• **Task requirements**
When a picture appears among the records, leave it out, and copy all else exactly.

• **Plain-text document sources**
##########

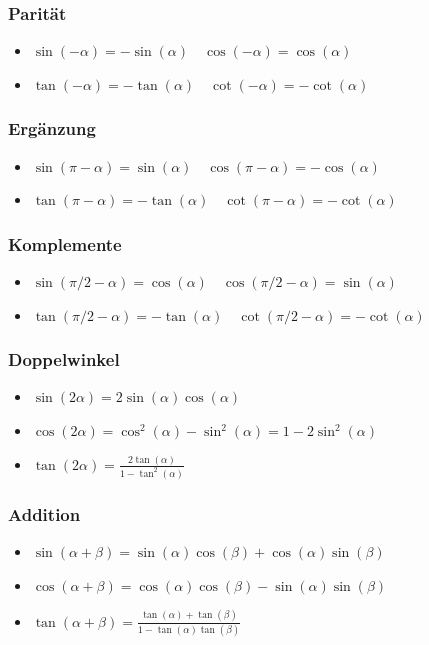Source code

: \documentclass[a4paper,10pt]{article}
\begin{document}
    \subsubsection{Parität}
    \begin{itemize}
        \item $\sin(-\alpha) = - \sin(\alpha) \quad \cos(-\alpha) = \cos(\alpha)$
        \item $\tan(-\alpha) = - \tan(\alpha) \quad \cot(-\alpha) = - \cot(\alpha)$
    \end{itemize}
    
    \subsubsection{Ergänzung}
    \begin{itemize}
        \item $\sin(\pi - \alpha) = \sin(\alpha) \quad \cos(\pi - \alpha) = - \cos(\alpha)$
        \item $\tan(\pi - \alpha) = -\tan(\alpha) \quad \cot(\pi - \alpha) = - \cot(\alpha)$
    \end{itemize}
    
    
    \subsubsection{Komplemente}
    \begin{itemize}
        \item $\sin(\pi/2 - \alpha) = \cos(\alpha) \quad \cos(\pi/2 - \alpha) = \sin(\alpha)$
        \item $\tan(\pi/2 - \alpha) = -\tan(\alpha) \quad \cot(\pi/2 - \alpha) = -\cot(\alpha)$
    \end{itemize}
    
    \subsubsection{Doppelwinkel}
    \begin{itemize}
        \item $\sin(2\alpha) = 2 \sin(\alpha) \cos(\alpha)$
        \item $\cos(2\alpha) = \cos^2(\alpha) - \sin^2(\alpha) = 1 - 2 \sin^2(\alpha)$
        \item $\tan(2\alpha) = \frac{2\tan(\alpha)}{1 - \tan^2(\alpha)}$
    \end{itemize}
    
    \subsubsection{Addition}
    \begin{itemize}
        \item $\sin(\alpha + \beta) = \sin(\alpha) \cos(\beta) + \cos(\alpha) \sin(\beta)$
        \item $\cos(\alpha + \beta) = \cos(\alpha) \cos(\beta) - \sin(\alpha) \sin(\beta)$
        \item $\tan(\alpha + \beta) = \frac{\tan(\alpha) + \tan(\beta)}{1 - \tan(\alpha) \tan(\beta)}$
    \end{itemize}
    
\end{document}
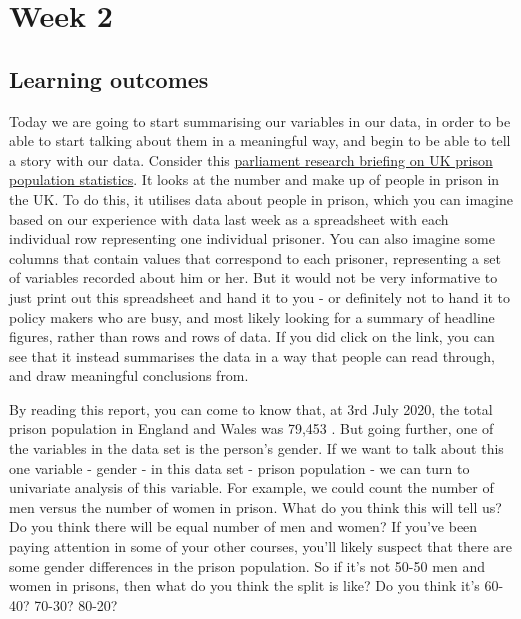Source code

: \documentclass[
]{book}
\begin{document}
\hypertarget{week2}{%
\chapter{Week 2}\label{week2}}

\hypertarget{learning-outcomes-1}{%
\section{Learning outcomes}\label{learning-outcomes-1}}

Today we are going to start summarising our variables in our data, in order to be able to start talking about them in a meaningful way, and begin to be able to tell a story with our data. Consider this \href{http://researchbriefings.files.parliament.uk/documents/SN04334/SN04334.pdf}{parliament research briefing on UK prison population statistics}. It looks at the number and make up of people in prison in the UK. To do this, it utilises data about people in prison, which you can imagine based on our experience with data last week as a spreadsheet with each individual row representing one individual prisoner. You can also imagine some columns that contain values that correspond to each prisoner, representing a set of variables recorded about him or her. But it would not be very informative to just print out this spreadsheet and hand it to you - or definitely not to hand it to policy makers who are busy, and most likely looking for a summary of headline figures, rather than rows and rows of data. If you did click on the link, you can see that it instead summarises the data in a way that people can read through, and draw meaningful conclusions from.

By reading this report, you can come to know that, at 3rd July 2020, the total prison population in England and Wales was 79,453 . But going further, one of the variables in the data set is the person's gender. If we want to talk about this one variable - gender - in this data set - prison population - we can turn to univariate analysis of this variable. For example, we could count the number of men versus the number of women in prison. What do you think this will tell us? Do you think there will be equal number of men and women? If you've been paying attention in some of your other courses, you'll likely suspect that there are some gender differences in the prison population. So if it's not 50-50 men and women in prisons, then what do you think the split is like? Do you think it's 60-40? 70-30? 80-20?
\end{document}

##########

• **Task solution**
Source code

: \documentclass[a4paper,10pt]{article}
\begin{document}
    \subsubsection{Parität}
    \begin{itemize}
        \item $\sin(-\alpha) = - \sin(\alpha) \quad \cos(-\alpha) = \cos(\alpha)$
        \item $\tan(-\alpha) = - \tan(\alpha) \quad \cot(-\alpha) = - \cot(\alpha)$
    \end{itemize}
    
    \subsubsection{Ergänzung}
    \begin{itemize}
        \item $\sin(\pi - \alpha) = \sin(\alpha) \quad \cos(\pi - \alpha) = - \cos(\alpha)$
        \item $\tan(\pi - \alpha) = -\tan(\alpha) \quad \cot(\pi - \alpha) = - \cot(\alpha)$
    \end{itemize}
    
    
    \subsubsection{Komplemente}
    \begin{itemize}
        \item $\sin(\pi/2 - \alpha) = \cos(\alpha) \quad \cos(\pi/2 - \alpha) = \sin(\alpha)$
        \item $\tan(\pi/2 - \alpha) = -\tan(\alpha) \quad \cot(\pi/2 - \alpha) = -\cot(\alpha)$
    \end{itemize}
    
    \subsubsection{Doppelwinkel}
    \begin{itemize}
        \item $\sin(2\alpha) = 2 \sin(\alpha) \cos(\alpha)$
        \item $\cos(2\alpha) = \cos^2(\alpha) - \sin^2(\alpha) = 1 - 2 \sin^2(\alpha)$
        \item $\tan(2\alpha) = \frac{2\tan(\alpha)}{1 - \tan^2(\alpha)}$
    \end{itemize}
    
    \subsubsection{Addition}
    \begin{itemize}
        \item $\sin(\alpha + \beta) = \sin(\alpha) \cos(\beta) + \cos(\alpha) \sin(\beta)$
        \item $\cos(\alpha + \beta) = \cos(\alpha) \cos(\beta) - \sin(\alpha) \sin(\beta)$
        \item $\tan(\alpha + \beta) = \frac{\tan(\alpha) + \tan(\beta)}{1 - \tan(\alpha) \tan(\beta)}$
    \end{itemize}
    
\end{document}
Source code

: \documentclass[
]{book}
\begin{document}
\hypertarget{week2}{%
\chapter{Week 2}\label{week2}}

\hypertarget{learning-outcomes-1}{%
\section{Learning outcomes}\label{learning-outcomes-1}}

Today we are going to start summarising our variables in our data, in order to be able to start talking about them in a meaningful way, and begin to be able to tell a story with our data. Consider this \href{http://researchbriefings.files.parliament.uk/documents/SN04334/SN04334.pdf}{parliament research briefing on UK prison population statistics}. It looks at the number and make up of people in prison in the UK. To do this, it utilises data about people in prison, which you can imagine based on our experience with data last week as a spreadsheet with each individual row representing one individual prisoner. You can also imagine some columns that contain values that correspond to each prisoner, representing a set of variables recorded about him or her. But it would not be very informative to just print out this spreadsheet and hand it to you - or definitely not to hand it to policy makers who are busy, and most likely looking for a summary of headline figures, rather than rows and rows of data. If you did click on the link, you can see that it instead summarises the data in a way that people can read through, and draw meaningful conclusions from.

By reading this report, you can come to know that, at 3rd July 2020, the total prison population in England and Wales was 79,453 . But going further, one of the variables in the data set is the person's gender. If we want to talk about this one variable - gender - in this data set - prison population - we can turn to univariate analysis of this variable. For example, we could count the number of men versus the number of women in prison. What do you think this will tell us? Do you think there will be equal number of men and women? If you've been paying attention in some of your other courses, you'll likely suspect that there are some gender differences in the prison population. So if it's not 50-50 men and women in prisons, then what do you think the split is like? Do you think it's 60-40? 70-30? 80-20?
\end{document}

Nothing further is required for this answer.